Según fuentes, el carpintero y la madre de la adolescente tienen dos hijos más. Ya a los 5 años, el acusado reconoció a la víctima como hija propia y desde muy pequeña, le habría dado "un trato especial" que fue acentuándose al crecer la niña.

A los 13, habría comenzado a manosearla, en especial cuando su esposa debía viajar para cursar materias en una institución terciaria

Así, un día la encerró y la ultrajó sexualmente. "Abrís la boca y mato a golpes a tu madre y tus hermanos", advirtió.

Por años, envió a los otros hijos a jugar para violar a la adolescente. Imposibilitada de frenarlo, la jovencita fue a vivir a casa de su abuela.
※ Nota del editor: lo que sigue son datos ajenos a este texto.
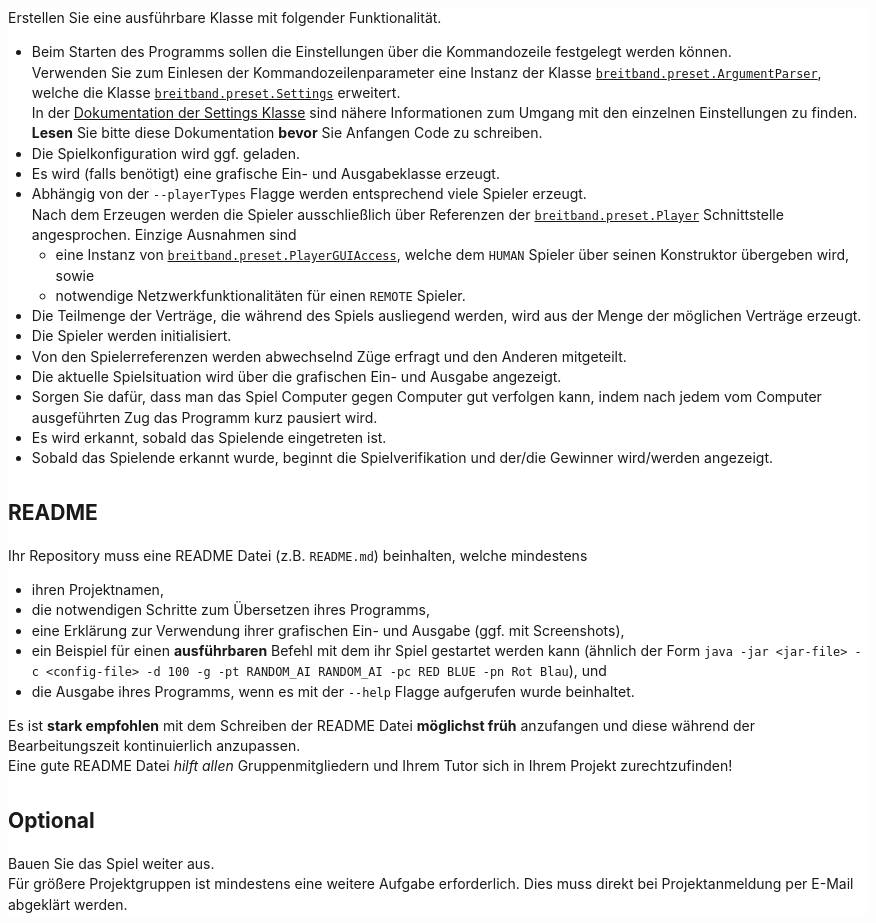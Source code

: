 Erstellen Sie eine ausführbare Klasse mit folgender Funktionalität.

- Beim Starten des Programms sollen die Einstellungen über die Kommandozeile festgelegt werden können.\
  Verwenden Sie zum Einlesen der Kommandozeilenparameter eine Instanz der Klasse [`breitband.preset.ArgumentParser`](https://app.pages.gwdg.de/2024ss/breitband-preset/doc/breitband/preset/ArgumentParser.html), welche die Klasse [`breitband.preset.Settings`](https://app.pages.gwdg.de/2024ss/breitband-preset/doc/breitband/preset/Settings.html) erweitert.\
  In der [Dokumentation der Settings Klasse](https://app.pages.gwdg.de/2024ss/breitband-preset/doc/breitband/preset/Settings.html) sind nähere Informationen zum Umgang mit den einzelnen Einstellungen zu finden.\
  **Lesen** Sie bitte diese Dokumentation **bevor** Sie Anfangen Code zu schreiben.
- Die Spielkonfiguration wird ggf. geladen.
- Es wird (falls benötigt) eine grafische Ein- und Ausgabeklasse erzeugt.
- Abhängig von der `--playerTypes` Flagge werden entsprechend viele Spieler erzeugt.\
  Nach dem Erzeugen werden die Spieler ausschließlich über Referenzen der [`breitband.preset.Player`](https://app.pages.gwdg.de/2024ss/breitband-preset/doc/breitband/preset/Player.html) Schnittstelle angesprochen. Einzige Ausnahmen sind
    - eine Instanz von [`breitband.preset.PlayerGUIAccess`](https://app.pages.gwdg.de/2024ss/breitband-preset/doc/breitband/preset/PlayerGUIAccess.html), welche dem `HUMAN` Spieler über seinen Konstruktor übergeben wird, sowie
    - notwendige Netzwerkfunktionalitäten für einen `REMOTE` Spieler.
- Die Teilmenge der Verträge, die während des Spiels ausliegend werden, wird aus der Menge der möglichen Verträge erzeugt.
- Die Spieler werden initialisiert.
- Von den Spielerreferenzen werden abwechselnd Züge erfragt und den Anderen mitgeteilt.
- Die aktuelle Spielsituation wird über die grafischen Ein- und Ausgabe angezeigt.
- Sorgen Sie dafür, dass man das Spiel Computer gegen Computer gut verfolgen kann, indem nach jedem vom Computer ausgeführten Zug das Programm kurz pausiert wird.
- Es wird erkannt, sobald das Spielende eingetreten ist.
- Sobald das Spielende erkannt wurde, beginnt die Spielverifikation und der/die Gewinner wird/werden angezeigt.

## README

Ihr Repository muss eine README Datei (z.B. `README.md`) beinhalten, welche mindestens
- ihren Projektnamen,
- die notwendigen Schritte zum Übersetzen ihres Programms,
- eine Erklärung zur Verwendung ihrer grafischen Ein- und Ausgabe (ggf. mit Screenshots),
- ein Beispiel für einen **ausführbaren** Befehl mit dem ihr Spiel gestartet werden kann (ähnlich der Form `java -jar <jar-file> -c <config-file> -d 100 -g -pt RANDOM_AI RANDOM_AI -pc RED BLUE -pn Rot Blau`), und
- die Ausgabe ihres Programms, wenn es mit der `--help` Flagge aufgerufen wurde beinhaltet.

Es ist **stark empfohlen** mit dem Schreiben der README Datei **möglichst früh** anzufangen und diese während der Bearbeitungszeit kontinuierlich anzupassen.\
Eine gute README Datei *hilft allen* Gruppenmitgliedern und Ihrem Tutor sich in Ihrem Projekt zurechtzufinden!

## Optional

Bauen Sie das Spiel weiter aus.\
Für größere Projektgruppen ist mindestens eine weitere Aufgabe erforderlich. Dies muss direkt bei Projektanmeldung per E-Mail abgeklärt werden.
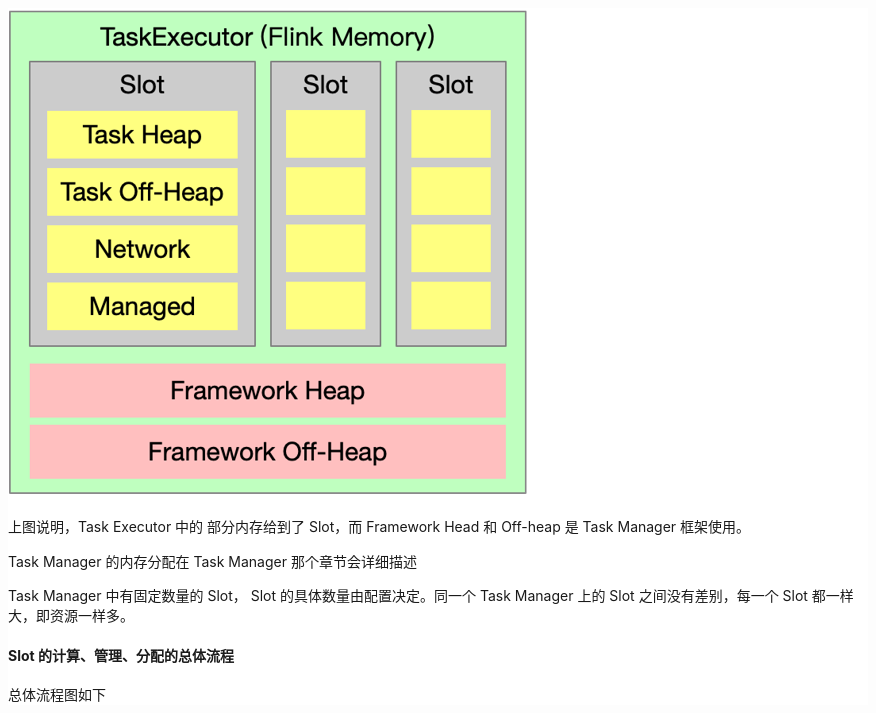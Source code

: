 ![task Manager slot](../imgs/flink-task-manager-slot1.png)

上图说明，Task Executor 中的 部分内存给到了 Slot，而 Framework Head 和 Off-heap 是 Task Manager 框架使用。

Task Manager 的内存分配在 Task Manager 那个章节会详细描述

Task Manager 中有固定数量的 Slot， Slot 的具体数量由配置决定。同一个 Task Manager 上的 Slot 之间没有差别，每一个 Slot 都一样大，即资源一样多。

#### Slot 的计算、管理、分配的总体流程

总体流程图如下
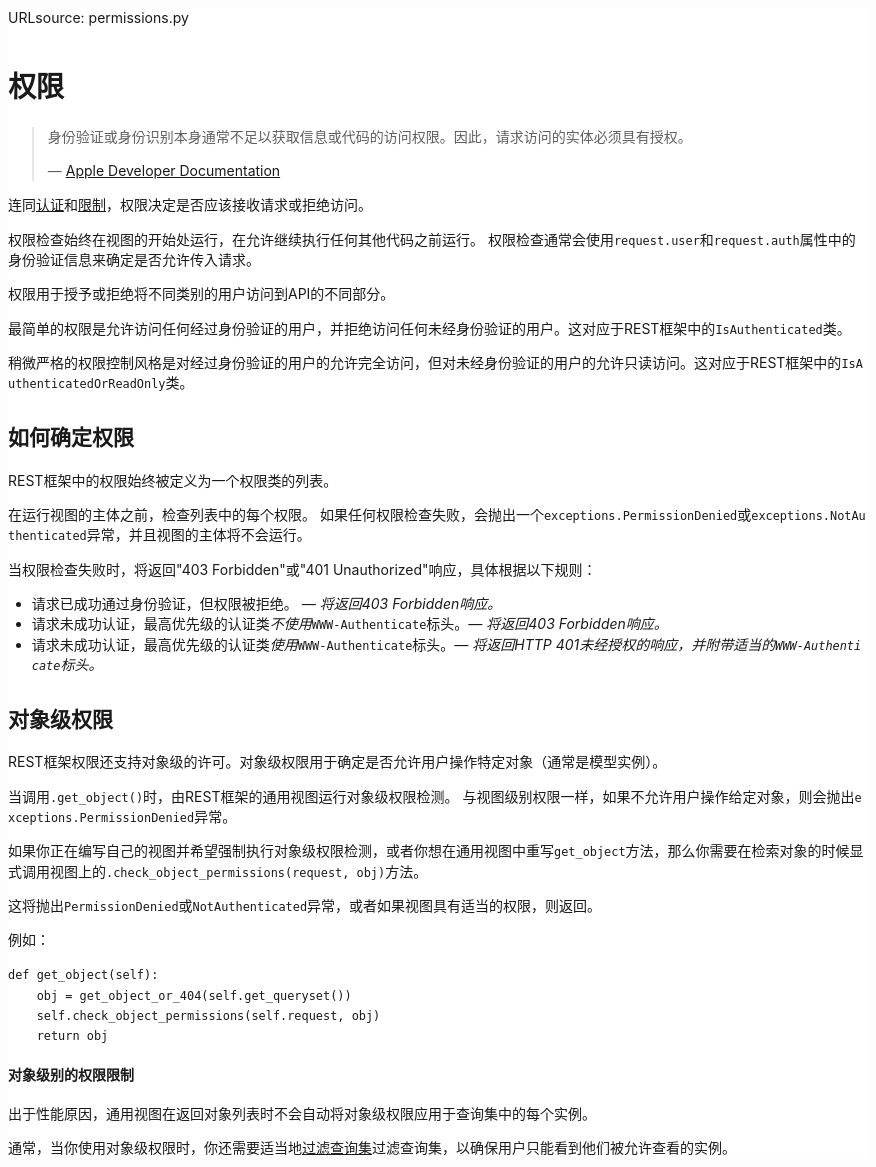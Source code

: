 URLsource: permissions.py

# 权限

> 身份验证或身份识别本身通常不足以获取信息或代码的访问权限。因此，请求访问的实体必须具有授权。
>
> &mdash; [Apple Developer Documentation][cite]

连同[认证][authentication]和[限制][throttling]，权限决定是否应该接收请求或拒绝访问。

权限检查始终在视图的开始处运行，在允许继续执行任何其他代码之前运行。
权限检查通常会使用`request.user`和`request.auth`属性中的身份验证信息来确定是否允许传入请求。

权限用于授予或拒绝将不同类别的用户访问到API的不同部分。

最简单的权限是允许访问任何经过身份验证的用户，并拒绝访问任何未经身份验证的用户。这对应于REST框架中的`IsAuthenticated`类。

稍微严格的权限控制风格是对经过身份验证的用户的允许完全访问，但对未经身份验证的用户的允许只读访问。这对应于REST框架中的`IsAuthenticatedOrReadOnly`类。

## 如何确定权限

REST框架中的权限始终被定义为一个权限类的列表。

在运行视图的主体之前，检查列表中的每个权限。
如果任何权限检查失败，会抛出一个`exceptions.PermissionDenied`或`exceptions.NotAuthenticated`异常，并且视图的主体将不会运行。

当权限检查失败时，将返回"403 Forbidden"或"401 Unauthorized"响应，具体根据以下规则：

* 请求已成功通过身份验证，但权限被拒绝。 *&mdash; 将返回403 Forbidden响应。*
* 请求未成功认证，最高优先级的认证类*不使用*`WWW-Authenticate`标头。*&mdash; 将返回403 Forbidden响应。*
* 请求未成功认证，最高优先级的认证类*使用*`WWW-Authenticate`标头。*&mdash; 将返回HTTP 401未经授权的响应，并附带适当的`WWW-Authenticate`标头。*

## 对象级权限

REST框架权限还支持对象级的许可。对象级权限用于确定是否允许用户操作特定对象（通常是模型实例）。

当调用`.get_object()`时，由REST框架的通用视图运行对象级权限检测。
与视图级别权限一样，如果不允许用户操作给定对象，则会抛出`exceptions.PermissionDenied`异常。

如果你正在编写自己的视图并希望强制执行对象级权限检测，或者你想在通用视图中重写`get_object`方法，那么你需要在检索对象的时候显式调用视图上的`.check_object_permissions(request, obj)`方法。

这将抛出`PermissionDenied`或`NotAuthenticated`异常，或者如果视图具有适当的权限，则返回。

例如：

    def get_object(self):
        obj = get_object_or_404(self.get_queryset())
        self.check_object_permissions(self.request, obj)
        return obj

#### 对象级别的权限限制

出于性能原因，通用视图在返回对象列表时不会自动将对象级权限应用于查询集中的每个实例。

通常，当你使用对象级权限时，你还需要适当地[过滤查询集][filtering]过滤查询集，以确保用户只能看到他们被允许查看的实例。


[cite]: https://developer.apple.com/library/mac/#documentation/security/Conceptual/AuthenticationAndAuthorizationGuide/Authorization/Authorization.html
[authentication]: authentication_zh.md
[throttling]: throttling.md
[filtering]: filtering_zh.md
[contribauth]: https://docs.djangoproject.com/en/stable/topics/auth/customizing/#custom-permissions
[objectpermissions]: https://docs.djangoproject.com/en/stable/topics/auth/customizing/#handling-object-permissions
[guardian]: https://github.com/lukaszb/django-guardian
[get_objects_for_user]: http://pythonhosted.org/django-guardian/api/guardian.shortcuts.html#get-objects-for-user
[2.2-announcement]: ../topics/2.2-announcement.md
[filtering]: filtering_zh.md
[drf-any-permissions]: https://github.com/kevin-brown/drf-any-permissions
[composed-permissions]: https://github.com/niwibe/djangorestframework-composed-permissions
[rest-condition]: https://github.com/caxap/rest_condition
[dry-rest-permissions]: https://github.com/Helioscene/dry-rest-permissions
[django-rest-framework-roles]: https://github.com/computer-lab/django-rest-framework-roles
[django-rest-framework-api-key]: https://github.com/manosim/django-rest-framework-api-key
Para entonces, el alcohol se había convertido en su vía de escape.

Llegó la graduación y mientras las compañeras celebraban el paso trascendente, la víctima estalló en llanto. Agobiada por la angustia, les confió su calvario.

Abuela y tías acordaron que esperarían el examen, para recién contárselo a su madre. Ni bien ésta supo de la vida paralela debajo del mismo techo, denunció a su marido. 

Ante la Fiscalía, la víctima ofreció los detalles de la odisea y aclaró: "No fueron solo manoseos; también me abusaba en la cama matrimonial".